After that, disassembled code starts to look way more manageable. By looking at the disassembled binary code we can note that not all instructions are used. There are 32 supported instructions, but binary uses only 20 of them, 0 1 6 9 10 13 15 18 21 22 25 28 remain unused, so we don’t need to understand their meaning.

Let’s go after the last (and most) interesting thing from LPH - function _notify at address 0x180001000.

_notify

From IDA SDK we get the prototype: __int64 __fastcall notify(void *user_data, event_t notification_code, va_list va), where event_t is enumeration of all possible events. For each event it is documented which arguments exactly are passed through va_list and what you are supposed to do.
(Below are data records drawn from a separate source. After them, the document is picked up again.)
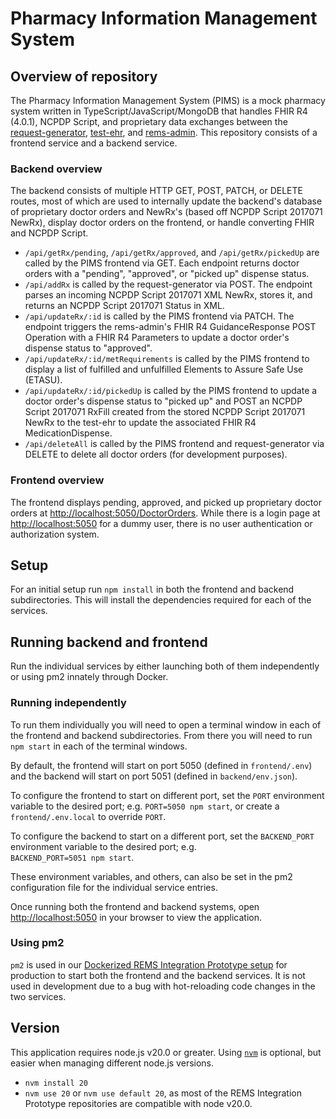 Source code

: # Pharmacy Information Management System

## Overview of repository

The Pharmacy Information Management System (PIMS) is a mock pharmacy system written in TypeScript/JavaScript/MongoDB that handles FHIR R4 (4.0.1), NCPDP Script, and proprietary data exchanges between the [request-generator](https://github.com/mcode/request-generator/), [test-ehr](https://github.com/mcode/test-ehr/), and [rems-admin](https://github.com/mcode/rems-admin/). This repository consists of a frontend service and a backend service.

### Backend overview

The backend consists of multiple HTTP GET, POST, PATCH, or DELETE routes, most of which are used to internally update the backend's database of proprietary doctor orders and NewRx's (based off NCPDP Script 2017071 NewRx), display doctor orders on the frontend, or handle converting FHIR and NCPDP Script.

- `/api/getRx/pending`, `/api/getRx/approved`, and `/api/getRx/pickedUp` are called by the PIMS frontend via GET. Each endpoint returns doctor orders with a "pending", "approved", or "picked up" dispense status.
- `/api/addRx` is called by the request-generator via POST. The endpoint parses an incoming NCPDP Script 2017071 XML NewRx, stores it, and returns an NCPDP Script 2017071 Status in XML.
- `/api/updateRx/:id` is called by the PIMS frontend via PATCH. The endpoint triggers the rems-admin's FHIR R4 GuidanceResponse POST Operation with a FHIR R4 Parameters to update a doctor order's dispense status to "approved".
- `/api/updateRx/:id/metRequirements` is called by the PIMS frontend to display a list of fulfilled and unfulfilled Elements to Assure Safe Use (ETASU).
- `/api/updateRx/:id/pickedUp` is called by the PIMS frontend to update a doctor order's dispense status to "picked up" and POST an NCPDP Script 2017071 RxFill created from the stored NCPDP Script 2017071 NewRx to the test-ehr to update the associated FHIR R4 MedicationDispense.
- `/api/deleteAll` is called by the PIMS frontend and request-generator via DELETE to delete all doctor orders (for development purposes).

### Frontend overview

The frontend displays pending, approved, and picked up proprietary doctor orders at [http://localhost:5050/DoctorOrders](http://localhost:5050/DoctorOrders). While there is a login page at [http://localhost:5050](http://localhost:5050/DoctorOrders) for a dummy user, there is no user authentication or authorization system.

## Setup

For an initial setup run `npm install` in both the frontend and backend subdirectories. This will install the dependencies required for each of the services.

## Running backend and frontend

Run the individual services by either launching both of them independently or using pm2 innately through Docker.

### Running independently

To run them individually you will need to open a terminal window in each of the frontend and backend subdirectories. From there you will need to run `npm start` in each of the terminal windows.

By default, the frontend will start on port 5050 (defined in `frontend/.env`) and the backend will start on port 5051 (defined in `backend/env.json`).

To configure the frontend to start on different port, set the `PORT` environment variable to the desired port; e.g. `PORT=5050 npm start`, or create a `frontend/.env.local` to override `PORT`.

To configure the backend to start on a different port, set the `BACKEND_PORT` environment variable to the desired port; e.g.  
`BACKEND_PORT=5051 npm start`.

These environment variables, and others, can also be set in the pm2 configuration file for the individual service entries.

Once running both the frontend and backend systems, open [http://localhost:5050](http://localhost:5050) in your browser to view the application.

### Using pm2

`pm2` is used in our [Dockerized REMS Integration Prototype setup](https://github.com/mcode/rems-setup/blob/main/DeveloperSetupGuide.md) for production to start both the frontend and the backend services. It is not used in development due to a bug with hot-reloading code changes in the two services.

## Version

This application requires node.js v20.0 or greater. Using [`nvm`](https://github.com/nvm-sh/nvm) is optional, but easier when managing different node.js versions.

- `nvm install 20`
- `nvm use 20` or `nvm use default 20`, as most of the REMS Integration Prototype repositories are compatible with node v20.0.
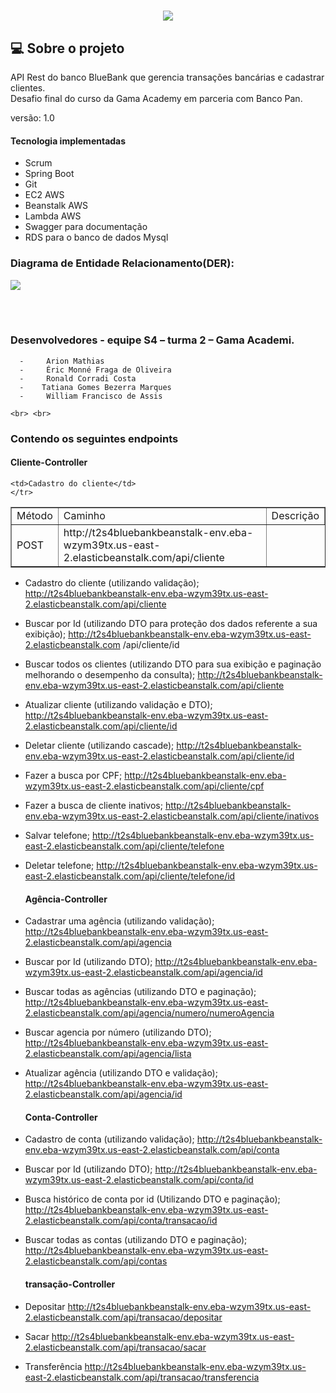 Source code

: <h1 align="center">
 <img src="https://ik.imagekit.io/1nwyvlydc85r/LOGObluebank_PaFzdTA64.png?updatedAt=1639239398594">
  </h1>


##  💻 Sobre o projeto
API  Rest  do banco  BlueBank  que gerencia transações  bancárias e cadastrar clientes.
<br>
Desafio final do curso da Gama Academy em parceria com Banco Pan.

versão: 1.0

#### Tecnologia implementadas

- Scrum 
- Spring Boot
- Git
- EC2 AWS
- Beanstalk AWS
- Lambda AWS
- Swagger para documentação
- RDS para o banco de dados Mysql

### Diagrama de Entidade Relacionamento(DER):
 
<img src="https://ik.imagekit.io/1nwyvlydc85r/Diagrama_de_entidade_oX9goFyH_.png?updatedAt=1639317375093">

  <br> <br>

### Desenvolvedores - equipe S4 – turma 2 – Gama Academi.

      -     Arion Mathias
      -     Éric Monné Fraga de Oliveira
      -     Ronald Corradi Costa
      -    Tatiana Gomes Bezerra Marques
      -     William Francisco de Assis

    <br> <br>

###  Contendo os seguintes  endpoints


  #### Cliente-Controller
  
  <table border="1"> <tr>
 <td> Método</td>
 <td>Caminho</td>
 <td>Descrição</td>
 </tr>
 <tr> 
  <td> POST</td> 
  <td>http://t2s4bluebankbeanstalk-env.eba-wzym39tx.us-east-2.elasticbeanstalk.com/api/cliente</td>
  
    <td>Cadastro do cliente</td>
    </tr>
   </table>
  
  

  
  
- Cadastro do cliente (utilizando validação);
http://t2s4bluebankbeanstalk-env.eba-wzym39tx.us-east-2.elasticbeanstalk.com/api/cliente


- Buscar por Id (utilizando DTO para proteção dos dados referente a sua exibição);
http://t2s4bluebankbeanstalk-env.eba-wzym39tx.us-east-2.elasticbeanstalk.com
/api/cliente/id


- Buscar todos os clientes (utilizando DTO para sua exibição e paginação melhorando o 
desempenho da consulta);
http://t2s4bluebankbeanstalk-env.eba-wzym39tx.us-east-2.elasticbeanstalk.com/api/cliente

- Atualizar cliente (utilizando validação e DTO);
http://t2s4bluebankbeanstalk-env.eba-wzym39tx.us-east-2.elasticbeanstalk.com/api/cliente/id

- Deletar cliente (utilizando cascade);
http://t2s4bluebankbeanstalk-env.eba-wzym39tx.us-east-2.elasticbeanstalk.com/api/cliente/id

- Fazer a busca por CPF;
http://t2s4bluebankbeanstalk-env.eba-wzym39tx.us-east-2.elasticbeanstalk.com/api/cliente/cpf


- Fazer a busca de cliente inativos;
http://t2s4bluebankbeanstalk-env.eba-wzym39tx.us-east-2.elasticbeanstalk.com/api/cliente/inativos


- Salvar telefone;
http://t2s4bluebankbeanstalk-env.eba-wzym39tx.us-east-2.elasticbeanstalk.com/api/cliente/telefone


- Deletar telefone;
http://t2s4bluebankbeanstalk-env.eba-wzym39tx.us-east-2.elasticbeanstalk.com/api/cliente/telefone/id




  #### Agência-Controller

- Cadastrar uma agência (utilizando validação);
http://t2s4bluebankbeanstalk-env.eba-wzym39tx.us-east-2.elasticbeanstalk.com/api/agencia


- Buscar por Id (utilizando DTO);
http://t2s4bluebankbeanstalk-env.eba-wzym39tx.us-east-2.elasticbeanstalk.com/api/agencia/id


- Buscar todas as agências (utilizando DTO e paginação);
http://t2s4bluebankbeanstalk-env.eba-wzym39tx.us-east-2.elasticbeanstalk.com/api/agencia/numero/numeroAgencia


- Buscar agencia por número (utilizando DTO);
http://t2s4bluebankbeanstalk-env.eba-wzym39tx.us-east-2.elasticbeanstalk.com/api/agencia/lista


- Atualizar agência (utilizando DTO e validação);
http://t2s4bluebankbeanstalk-env.eba-wzym39tx.us-east-2.elasticbeanstalk.com/api/agencia/id




  #### Conta-Controller

- Cadastro de conta (utilizando validação);
http://t2s4bluebankbeanstalk-env.eba-wzym39tx.us-east-2.elasticbeanstalk.com/api/conta


- Buscar por Id (utilizando DTO);
http://t2s4bluebankbeanstalk-env.eba-wzym39tx.us-east-2.elasticbeanstalk.com/api/conta/id


- Busca histórico de conta por id (Utilizando DTO e paginação);
http://t2s4bluebankbeanstalk-env.eba-wzym39tx.us-east-2.elasticbeanstalk.com/api/conta/transacao/id

- Buscar todas as contas (utilizando DTO e paginação);
http://t2s4bluebankbeanstalk-env.eba-wzym39tx.us-east-2.elasticbeanstalk.com/api/contas


  #### transação-Controller


- Depositar
http://t2s4bluebankbeanstalk-env.eba-wzym39tx.us-east-2.elasticbeanstalk.com/api/transacao/depositar

- Sacar
http://t2s4bluebankbeanstalk-env.eba-wzym39tx.us-east-2.elasticbeanstalk.com/api/transacao/sacar

- Transferência
http://t2s4bluebankbeanstalk-env.eba-wzym39tx.us-east-2.elasticbeanstalk.com/api/transacao/transferencia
After applying enum and renaming called functions, most interesting part of _notify for us is this one:

...
      case ev_ana_insn:
        return ana(*va);
      case ev_emu_insn:
        v8 = emu(*va);
        v9 = -1i64;
        if ( v8 )
          v9 = 1i64;
        return v9;
      case ev_out_header:
      case ev_out_footer:
      case ev_out_segstart:
        goto LABEL_8;
      case ev_out_insn:
        out_insn(*va);
        return 1i64;
      case ev_out_mnem:
        out_mnem(*va);
LABEL_8:
        result = 1i64;
        break;
      case ev_out_operand:
        v10 = out_operand(*(outctx_t **)va, *((op_t **)va + 1));
...

Let’s see what happens here. ana is the first analysis step. It takes raw instruction bytes and fills the insn_t structure which contains internal instruction ID, information about instruction operands (their types, properties etc.) and other info.

Next step is emu. While ana only parses the instruction, emu continues analysis based on instruction meaning. For example, if we have instruction mov r0, [1234] then emu is supposed to make a data reference (data xref) from that instruction to address 1234. Basically, emu needs to tell IDA about everything that instruction performs as well as side effects (one “side effect” of mov instruction is that it passes execution to the next instruction, so emu adds this “flow reference” and IDA is then able to produce function CFG).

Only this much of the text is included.